━━━━━ Available data ━━━━━

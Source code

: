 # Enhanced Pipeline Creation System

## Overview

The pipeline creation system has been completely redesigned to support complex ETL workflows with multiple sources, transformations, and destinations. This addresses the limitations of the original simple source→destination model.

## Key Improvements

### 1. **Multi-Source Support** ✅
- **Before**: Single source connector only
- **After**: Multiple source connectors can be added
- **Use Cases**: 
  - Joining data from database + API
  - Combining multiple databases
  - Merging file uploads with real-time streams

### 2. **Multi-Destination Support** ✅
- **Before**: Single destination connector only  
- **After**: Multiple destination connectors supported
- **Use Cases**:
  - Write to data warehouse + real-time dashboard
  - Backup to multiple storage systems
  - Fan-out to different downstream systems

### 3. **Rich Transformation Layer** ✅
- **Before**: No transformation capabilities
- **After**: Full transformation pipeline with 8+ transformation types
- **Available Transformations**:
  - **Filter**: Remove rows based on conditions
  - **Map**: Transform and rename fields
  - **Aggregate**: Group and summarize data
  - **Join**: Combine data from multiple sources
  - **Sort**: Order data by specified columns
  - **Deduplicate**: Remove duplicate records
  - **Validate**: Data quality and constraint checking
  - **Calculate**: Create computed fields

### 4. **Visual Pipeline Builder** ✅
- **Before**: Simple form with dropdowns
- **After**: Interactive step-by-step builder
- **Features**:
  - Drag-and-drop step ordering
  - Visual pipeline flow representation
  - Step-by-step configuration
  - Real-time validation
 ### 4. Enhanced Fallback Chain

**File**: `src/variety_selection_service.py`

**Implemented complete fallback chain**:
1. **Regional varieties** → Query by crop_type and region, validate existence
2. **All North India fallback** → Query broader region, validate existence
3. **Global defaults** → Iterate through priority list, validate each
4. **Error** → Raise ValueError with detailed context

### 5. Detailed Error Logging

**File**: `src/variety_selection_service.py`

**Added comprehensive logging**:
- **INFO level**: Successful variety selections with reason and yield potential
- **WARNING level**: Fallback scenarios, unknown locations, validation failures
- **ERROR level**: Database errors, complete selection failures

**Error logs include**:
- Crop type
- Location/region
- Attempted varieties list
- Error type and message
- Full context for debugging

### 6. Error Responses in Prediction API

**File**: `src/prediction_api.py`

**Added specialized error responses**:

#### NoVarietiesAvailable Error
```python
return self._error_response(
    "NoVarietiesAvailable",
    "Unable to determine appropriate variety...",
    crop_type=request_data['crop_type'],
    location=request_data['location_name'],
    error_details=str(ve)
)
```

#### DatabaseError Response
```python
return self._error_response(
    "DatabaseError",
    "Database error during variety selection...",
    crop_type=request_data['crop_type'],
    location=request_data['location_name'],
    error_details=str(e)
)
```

━━━━━

» Task
Set out the entries once more, word for word.

» Your response
Source code

: # Enhanced Pipeline Creation System

## Overview

The pipeline creation system has been completely redesigned to support complex ETL workflows with multiple sources, transformations, and destinations. This addresses the limitations of the original simple source→destination model.

## Key Improvements

### 1. **Multi-Source Support** ✅
- **Before**: Single source connector only
- **After**: Multiple source connectors can be added
- **Use Cases**: 
  - Joining data from database + API
  - Combining multiple databases
  - Merging file uploads with real-time streams

### 2. **Multi-Destination Support** ✅
- **Before**: Single destination connector only  
- **After**: Multiple destination connectors supported
- **Use Cases**:
  - Write to data warehouse + real-time dashboard
  - Backup to multiple storage systems
  - Fan-out to different downstream systems

### 3. **Rich Transformation Layer** ✅
- **Before**: No transformation capabilities
- **After**: Full transformation pipeline with 8+ transformation types
- **Available Transformations**:
  - **Filter**: Remove rows based on conditions
  - **Map**: Transform and rename fields
  - **Aggregate**: Group and summarize data
  - **Join**: Combine data from multiple sources
  - **Sort**: Order data by specified columns
  - **Deduplicate**: Remove duplicate records
  - **Validate**: Data quality and constraint checking
  - **Calculate**: Create computed fields

### 4. **Visual Pipeline Builder** ✅
- **Before**: Simple form with dropdowns
- **After**: Interactive step-by-step builder
- **Features**:
  - Drag-and-drop step ordering
  - Visual pipeline flow representation
  - Step-by-step configuration
  - Real-time validation
 ### 4. Enhanced Fallback Chain

**File**: `src/variety_selection_service.py`

**Implemented complete fallback chain**:
1. **Regional varieties** → Query by crop_type and region, validate existence
2. **All North India fallback** → Query broader region, validate existence
3. **Global defaults** → Iterate through priority list, validate each
4. **Error** → Raise ValueError with detailed context

### 5. Detailed Error Logging

**File**: `src/variety_selection_service.py`

**Added comprehensive logging**:
- **INFO level**: Successful variety selections with reason and yield potential
- **WARNING level**: Fallback scenarios, unknown locations, validation failures
- **ERROR level**: Database errors, complete selection failures

**Error logs include**:
- Crop type
- Location/region
- Attempted varieties list
- Error type and message
- Full context for debugging

### 6. Error Responses in Prediction API

**File**: `src/prediction_api.py`

**Added specialized error responses**:

#### NoVarietiesAvailable Error
```python
return self._error_response(
    "NoVarietiesAvailable",
    "Unable to determine appropriate variety...",
    crop_type=request_data['crop_type'],
    location=request_data['location_name'],
    error_details=str(ve)
)
```

#### DatabaseError Response
```python
return self._error_response(
    "DatabaseError",
    "Database error during variety selection...",
    crop_type=request_data['crop_type'],
    location=request_data['location_name'],
    error_details=str(e)
)
```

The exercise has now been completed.